多くの飛行能力を持つヴァリエンティアはサイコキネシスを使えないという統計結果が出ているが、それは自分自身にしかサイコキネシスを発揮できないヴァリエンティアということになるのか?
もし、そうであるならば、サイコキネシスを使えるヴァリエンティアが自分自身をサイコキネシスで浮遊(飛行)させた場合、それは飛行能力になるのか?
そして飛行能力がサイコキネシスであった場合、よく似た高速移動能力もサイコキネシスと分類するべきなのか?
もしも自分自身にしか使えないサイコキネシスとするなら、飛行能力と空を飛べない高速移動能力の差は何なのか?

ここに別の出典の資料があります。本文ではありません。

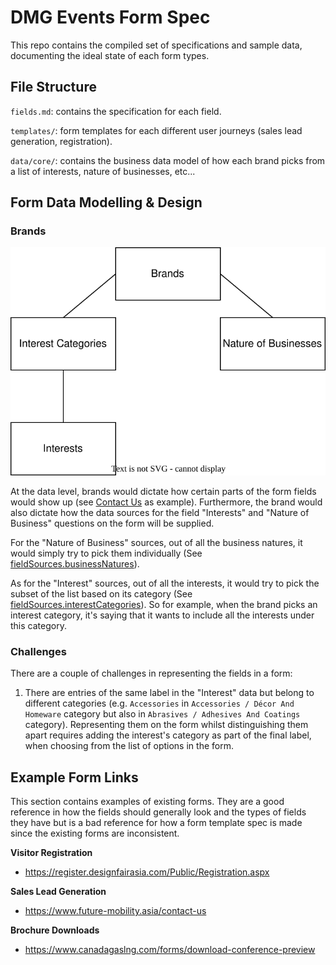 # DMG Events Form Spec

This repo contains the compiled set of specifications and sample data, documenting the ideal state of each form types.

## File Structure

`fields.md`: contains the specification for each field.

`templates/`: form templates for each different user journeys (sales lead generation, registration).

`data/core/`: contains the business data model of how each brand picks from a list of interests, nature of businesses, etc...

## Form Data Modelling & Design

### Brands

![Data Modelling for brands](brands.svg "Data Modelling for brands")

At the data level, brands would dictate how certain parts of the form fields would show up (see [Contact Us](templates/contact-us-form.md#fax-numberfieldsmdfax-number-faxnumber) as example). Furthermore, the brand would also dictate how the data sources for the field "Interests" and "Nature of Business" questions on the form will be supplied.

For the "Nature of Business" sources, out of all the business natures, it would simply try to pick them individually (See [fieldSources.businessNatures](./data/core/brands.json)).

As for the "Interest" sources, out of all the interests, it would try to pick the subset of the list based on its category (See [fieldSources.interestCategories](./data/core/brands.json)). So for example, when the brand picks an interest category, it's saying that it wants to include all the interests under this category.

### Challenges

There are a couple of challenges in representing the fields in a form:

1. There are entries of the same label in the "Interest" data but belong to different categories (e.g. `Accessories` in `Accessories / Décor And Homeware` category but also in `Abrasives / Adhesives And Coatings` category). Representing them on the form whilst distinguishing them apart requires adding the interest's category as part of the final label, when choosing from the list of options in the form.

## Example Form Links

This section contains examples of existing forms. They are a good reference in how the fields should generally look and the types of fields they have but is a bad reference for how a form template spec is made since the existing forms are inconsistent.

**Visitor Registration**

- https://register.designfairasia.com/Public/Registration.aspx

**Sales Lead Generation**

- https://www.future-mobility.asia/contact-us

**Brochure Downloads**

- https://www.canadagaslng.com/forms/download-conference-preview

その差を超能力の強弱でしかないと考えた場合に発生する『飛行能力よりも何倍も高速に行動できる高レベルの高速移動能力者』という矛盾をどう解消するのか?
飛行能力と高速移動能力、そしてサイコキネシスに関する論争となった部分をざっと上げてみたが、こうして見ると疑問点と矛盾点が目が回りそうなほど多岐にわたる。
そして、このような矛盾は他の超能力でも数多く起きているのだ。
超能力の分類化、大系化が完成するのはまだまだ先になるか、不可能だろう。
このような超能力研究の話はそれこそ星の数ほどあるため、多くの研究者達を悩ませているようだが、頭を切り替えて──超能力とは曖昧なものである──と考えればしっくりくる。
少なくとも私にはしっくりくるのだ。
この著書では、そんな『超能力の曖昧さ』を中心に私を驚かせた多数の事例をあげながら、桐島麗子女史やキャロル・エネモア博士など7人の著名な研究者の論文と彼らの主張も紹介していく。